Student Life Archives (2001-2008)

The choice not to drink

KRT Campus

With WILD just around the corner, it’s about time to decide how early you’re going to wake up Friday morning to start drinking, whether you’re going to go to classes drunk, if you’ll try to smuggle a water bottle full of vodka to the Quad and how you’re actually going to make it to the incredible show Sister Hazel and Robert Randolph are going to put on.

Well, at least that’s what a lot of students are thinking about.

But for a considerable number of Wash U. students, WILD is not an excuse to drink all day. In fact, a considerable number of Wash U. students don’t drink at all.

Students’ reasons for alcohol abstinence are wide-ranging. Some students are simply indifferent.

“There isn’t really a reason why I don’t drink,” said freshman Joe Brown. “I just don’t want to.”

Junior Jason Dowd added, “I’m just generally not interested. I don’t really see the point.”

Others have more specific reasons for not drinking.

“I don’t even drink soda because of sports, so how could I drink alcohol?” said freshman Kim O’Keefe, a Wash U. women’s soccer player.

O’Keefe also sees herself as a role model for her sister.

“I want her to know that she doesn’t have to give in to the pressure of her peers if she doesn’t want to,” O’Keefe said.

Junior Andrew Shearer just doesn’t care to make the time for drinking.

“I’m busy a lot of the time so I don’t actually have the time to go off and do that kind of thing,” Shearer said.

Another common incentive among students to refrain from alcohol use is their religious beliefs.

“It’s just not honoring to [God] to just be totally drunk and out of it,” said freshman Dave Schneider.

Schneider acknowledged that Jesus did drink wine, but added that “he also did not go to the point of super excess.”

Of course, there is also the often overlooked, seemingly nonexistent law making 21 the legal drinking age. Schneider also spoke of the fact that is technically illegal for him to drink.

“It’s good to try to honor the state on a personal basis,” Schneider said. “It’s the law for a reason.”

But both Dowd and Shearer are of age. Dowd said his 21st birthday didn’t affect his feelings about alcohol.

“The way I feel now is the way I’ve always felt,” Dowd said.

Shearer, on the other hand, has become somewhat of a social drinker-but not at Wash U.

“I have more social drinking habits at home,” said Shearer. “But here it’s not often. I’ve had a few glasses of wine but just for relaxing.”

Shearer does maintain, however, that alcohol will probably never become any larger a presence in his life.

Both Schneider and O’Keefe said that they probably will drink after their 21st birthdays.

“But not to the point of drunkenness,” Schneider added.

Though some do feel tempted at times to drink, students who choose not to drink seem to receive more respect than ridicule.

“I’ve heard one minor comment,” Schneider said. “I think it was something like, ‘Oh you would be like that’ when I said that I wasn’t drunk at all [at a party]. I’ve gotten more comments like, ‘Oh that’s really admirable.’”

In the same way that people who do drink respect those who don’t, the students who choose not to drink don’t look down upon those who do.

“I try not to look down on people because if that’s how they have fun that’s perfectly fine,” said Schneider. “I don’t care for it personally.
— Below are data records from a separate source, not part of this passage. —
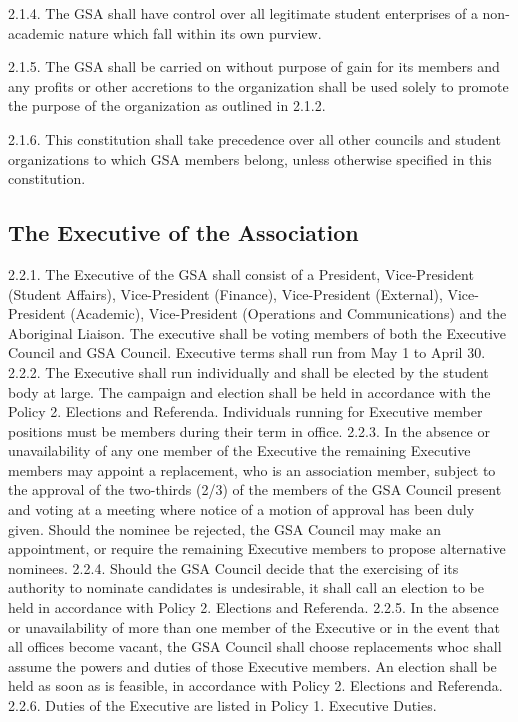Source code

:2.1.4. The GSA shall have control over all legitimate student enterprises of a non-academic nature which fall within its own purview. 

2.1.5. The GSA shall be carried on without purpose of gain for its members 
and any profits or other accretions to the organization shall be used 
solely to promote the purpose of the organization as outlined in 2.1.2. 

2.1.6. This constitution shall take precedence over all other councils and 
student organizations to which GSA members belong, unless otherwise 
specified in this constitution. 
\subsection{The Executive of the Association }
2.2.1. The Executive of the GSA shall consist of a President, Vice-President (Student Affairs), Vice-President (Finance), Vice-President (External), 
Vice-President (Academic), Vice-President (Operations and Communications) and the Aboriginal Liaison. The executive shall be voting members of both the Executive Council and GSA Council. Executive terms shall run from May 1 to April 30. 
2.2.2. The Executive shall run individually and shall be elected by the student body at large. The campaign and election shall be held in accordance with the Policy 2. Elections and Referenda. Individuals running for Executive member positions must be members during their term in office. 
2.2.3. In the absence or unavailability of any one member of the Executive the remaining Executive members may appoint a replacement, who is an association member, subject to the approval of the two-thirds (2/3) of the members of the GSA Council present and voting at a meeting where notice of a motion of approval has been duly given. Should the nominee be rejected, the GSA Council may make an appointment, or require the remaining Executive members to propose alternative nominees. 
2.2.4. Should the GSA Council decide that the exercising of its authority to nominate candidates is undesirable, it shall call an election to be held in accordance with Policy 2. Elections and Referenda. 
2.2.5. In the absence or unavailability of more than one member of the 
Executive or in the event that all offices become vacant, the GSA 
Council shall choose replacements whoc shall assume the powers and 
duties of those Executive members. An election shall be held as soon 
as is feasible, in accordance with Policy 2. Elections and Referenda. 
2.2.6. Duties of the Executive are listed in Policy 1. Executive Duties. 

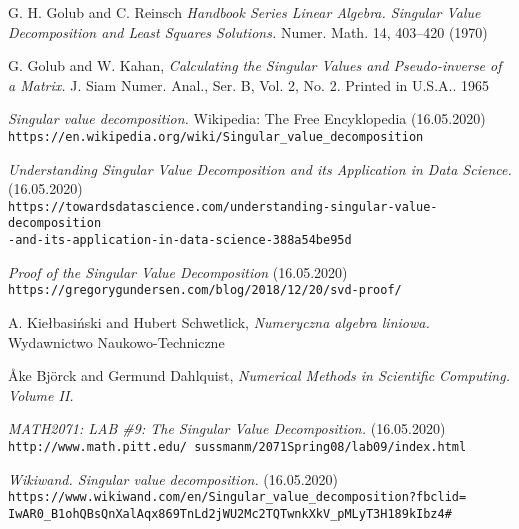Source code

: \documentclass{article}
\theoremstyle{definition}
\begin{document}
\begin{thebibliography}{9}
G. H. Golub and C. Reinsch \textit{Handbook Series Linear Algebra. Singular Value Decomposition and Least Squares Solutions.} Numer. Math. 14, 403--420 (1970)

G. Golub and W. Kahan, \textit{Calculating the Singular Values and Pseudo-inverse of a Matrix.} J. Siam Numer. Anal., Ser. B, Vol. 2, No. 2. Printed in U.S.A.. 1965

\textit{Singular value decomposition.} Wikipedia: The Free Encyklopedia (16.05.2020)
\\\texttt{https://en.wikipedia.org/wiki/Singular\_value\_decomposition} 

\textit{Understanding Singular Value Decomposition and its Application in Data Science.} (16.05.2020)
\\\texttt{https://towardsdatascience.com/understanding-singular-value-decomposition\\-and-its-application-in-data-science-388a54be95d} 

\textit{Proof of the Singular Value Decomposition} (16.05.2020)
\\\texttt{https://gregorygundersen.com/blog/2018/12/20/svd-proof/}

A. Kiełbasiński and Hubert Schwetlick, \textit{Numeryczna algebra liniowa.} Wydawnictwo Naukowo-Techniczne

Åke Björck and Germund Dahlquist, \textit{Numerical Methods in Scientific Computing. Volume II.}

\textit{MATH2071: LAB \#9: The Singular Value Decomposition.} (16.05.2020)
\\\texttt{http://www.math.pitt.edu/~sussmanm/2071Spring08/lab09/index.html}

\textit{Wikiwand. Singular value decomposition.} (16.05.2020)
\\\texttt{https://www.wikiwand.com/en/Singular\_value\_decomposition?fbclid=\\IwAR0\_B1ohQBsQnXalAqx869TnLd2jWU2Mc2TQTwnkXkV\_pMLyT3H189kIbz4\#}
\end{thebibliography}
\end{document}
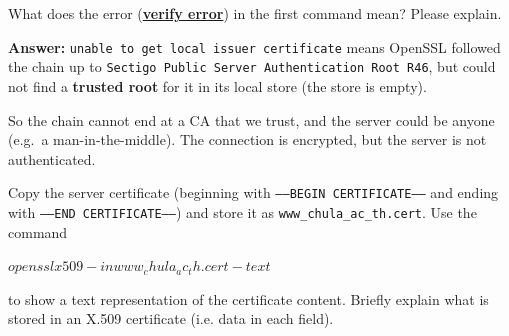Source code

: \documentclass[a4paper, 10pt]{article}
\begin{document}
\begin{problem}
	What does the error (\textbf{\underline{verify error}}) in the first command mean?
	Please explain.
\end{problem}

\begin{solution}
	\noindent \textbf{Answer:} \texttt{unable to get local issuer certificate} means OpenSSL followed the chain up to
	\texttt{Sectigo Public Server Authentication Root R46}, but could not find a \textbf{trusted root} for it in its local store (the store is empty).

	So the chain cannot end at a CA that we trust, and the server could be anyone (e.g.\ a man-in-the-middle).
	The connection is encrypted, but the server is not authenticated.
\end{solution}

\newpage

\begin{problem}
	Copy the server certificate
	(beginning with \texttt{-----BEGIN CERTIFICATE-----} and ending with \texttt{-----END CERTIFICATE-----})
	and store it as \texttt{www\_chula\_ac\_th.cert}.
	Use the command
	\begin{codingbox}[language=bash]
$ openssl x509 -in www_chula_ac_th.cert -text
$
\end{codingbox}
	\noindent to show a text representation of the certificate content.
	Briefly explain what is stored in an X.509 certificate (i.e. data in each field).
\end{problem}
\end{document}
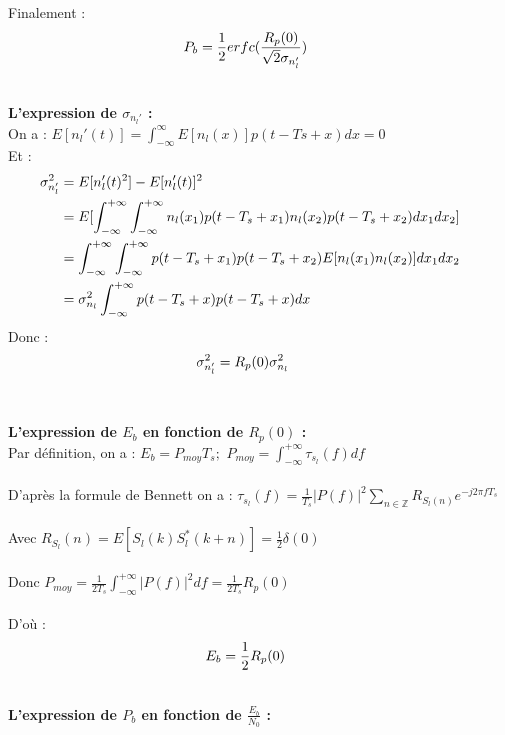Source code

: \documentclass{rapport}
\begin{document}
{Finalement :
\begin{align}
    \mathllap{P_b} &= \frac12 erfc(\frac{R_p(0)}{\sqrt2 \sigma_{n_l'}})
\end{align}

\\
\textbf{L’expression de $\sigma_{n_l'}$ :}
\vspace{8}\\
On a : $E[n_l'(t)] = \int_{-\infty}^{\infty}E[n_l(x)]p(t-Ts+x)dx = 0$\\
Et :
$$
\begin{align}
    \mathllap{\sigma_{n_l'}^2} &= E[n_l'(t)^2] - E[n_l'(t)]^2\\
    \mathllap{} &=E[\int_{-\infty}^{+\infty}\int_{-\infty}^{+\infty}n_l(x_1)p(t-T_s+x_1)n_l(x_2)p(t-T_s+x_2)dx_1dx_2]\\
    \mathllap{} &=\int_{-\infty}^{+\infty}\int_{-\infty}^{+\infty}p(t-T_s+x_1)p(t-T_s+x_2)E[n_l(x_1)n_l(x_2)]dx_1dx_2\\
    \mathllap{} &=\sigma_{n_l}^2\int_{-\infty}^{+\infty}p(t-T_s+x)p(t-T_s+x)dx\\
\end{align}
$$
Donc :
\begin{align}
    \mathllap{\sigma_{n_l'}^2} &=R_p(0)\sigma_{n_l}^2
\end{align}\\

\\
\textbf{L’expression de $E_b$ en fonction de $R_p(0)$ :}
\vspace{8}\\
Par définition, on a : $E_b = P_{moy}T_s;$ $P_{moy} = \int_{-\infty}^{+\infty}\tau_{s_l}(f)df$\\\\
D'après la formule de Bennett on a : $\tau_{s_l}(f) = \frac1{T_s}|P(f)|^2\sum_{n\in\mathbb{Z}}R_{S_l(n)}e^{-j2\pi fT_s}$\\\\
Avec $R_{S_l}(n) = E[S_l(k)S_l^*(k+n)] = \frac12\delta(0)$\\\\
Donc $P_{moy} = \frac1{2T_s}\int_{-\infty}^{+\infty}|P(f)|^2df = \frac1{2T_s}R_p(0)$\\\\
D'où :
\begin{align}
    \mathllap{E_b} &=\frac12R_p(0)
\end{align}

\\
\textbf{L’expression de $P_b$ en fonction de $\frac{E_b}{N_0}$ :}
\vspace{8}\\

}
\end{document}
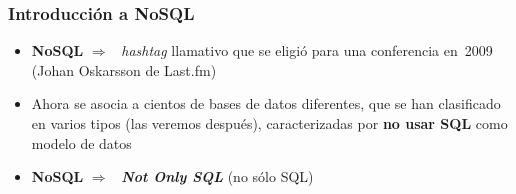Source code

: \documentclass[14pt]{beamer}
\newcommand{\ra}{{\color{blue} $\Rightarrow${}~{}}}
\begin{document}
\begin{frame}
  \frametitle{Introducción a NoSQL}
\begin{itemize}
\item {\bf NoSQL} \ra{} {\em hashtag\/} llamativo que se
  eligió para una conferencia en~2009 (Johan Oskarsson de Last.fm)
\item Ahora se asocia a cientos de bases de datos diferentes,
  que se han clasificado en varios tipos (las veremos después),
  caracterizadas por {\bf no usar SQL} como modelo de datos
\item {\bf NoSQL} \ra{} {\bfseries\itshape Not Only SQL} (no sólo SQL)
  \end{itemize}
\end{frame}
\end{document}
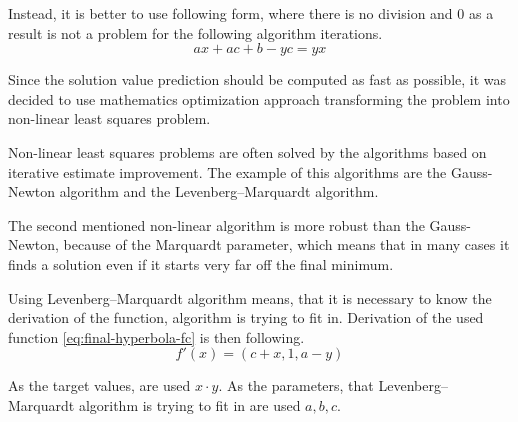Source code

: Instead,
it is better to use following form, 
where there is no division and $0$ as a result is not a problem for the following algorithm iterations.
\begin{equation}\label{eq:final-hyperbola-fc}
    ax + ac + b - yc = yx
\end{equation}

Since the solution value prediction should be computed as fast as possible,
it was decided to use mathematics optimization approach transforming the problem into non-linear least squares problem.

Non-linear least squares problems are often solved by the algorithms based on iterative estimate improvement. 
The example of this algorithms are the Gauss-Newton algorithm\cite{gratton2007approximate} 
and the Levenberg–Marquardt algorithm\cite{marquardt1963algorithm}.

\noindent %
The second mentioned non-linear algorithm is more robust than the Gauss-Newton, 
because of the Marquardt parameter\cite{marquardt1963algorithm},
which means that in many cases it finds a solution even if it starts very far off the final minimum.

Using Levenberg–Marquardt algorithm means, 
that it is necessary to know the derivation of the function, 
algorithm is trying to fit in.
Derivation of the used function \ref{eq:final-hyperbola-fc} is then following.
\begin{equation}\label{eq:final-hyperbola-fd}
    f'(x) = (c+x, 1, a-y)
\end{equation}

As the target values, are used $x \cdot y$.
As the parameters, that Levenberg–Marquardt algorithm is trying to fit in are used $a,b,c$.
But if that’s how they can find happiness, then by all means find happiness.”

Shearer doesn’t look down upon everyone who drinks, “only on the people who drink and do unnecessarily stupid things.”

Among other things, their groups of friends-drinkers or not-help these students resist temptation, rather than try to pressure them to drink.

“Some of them don’t drink as much when I’m around,” O’ Keefe said. “And not because I ask them to; just because they don’t.”

“None of my friends really drink to excess,” said Dowd. “Some of them drink occasionally, but [they are] not aiming to get drunk.”

Schneider spends time with different people during the week than on the weekends to avoid people who drink, hanging out on the weekends with “a pretty sober group of people.”

These students also resist temptations to drink in ways other than their choice of friends and activities. Shearer said his need to focus on school has a lot to do with it.

“It’s a fairly simple choice for me because I know that I have things to get done,” he said.

For Schneider, avoiding certain situations is the easiest way to avoid temptation. “It’s just a personal resistance like to any other temptation,” he said.

While most students who don’t drink surround themselves with others who don’t, O’Keefe often goes out to places where most people are drinking excessively.

“I just like to dance,” O’ Keefe said. “I don’t gotta be drunk to dance.”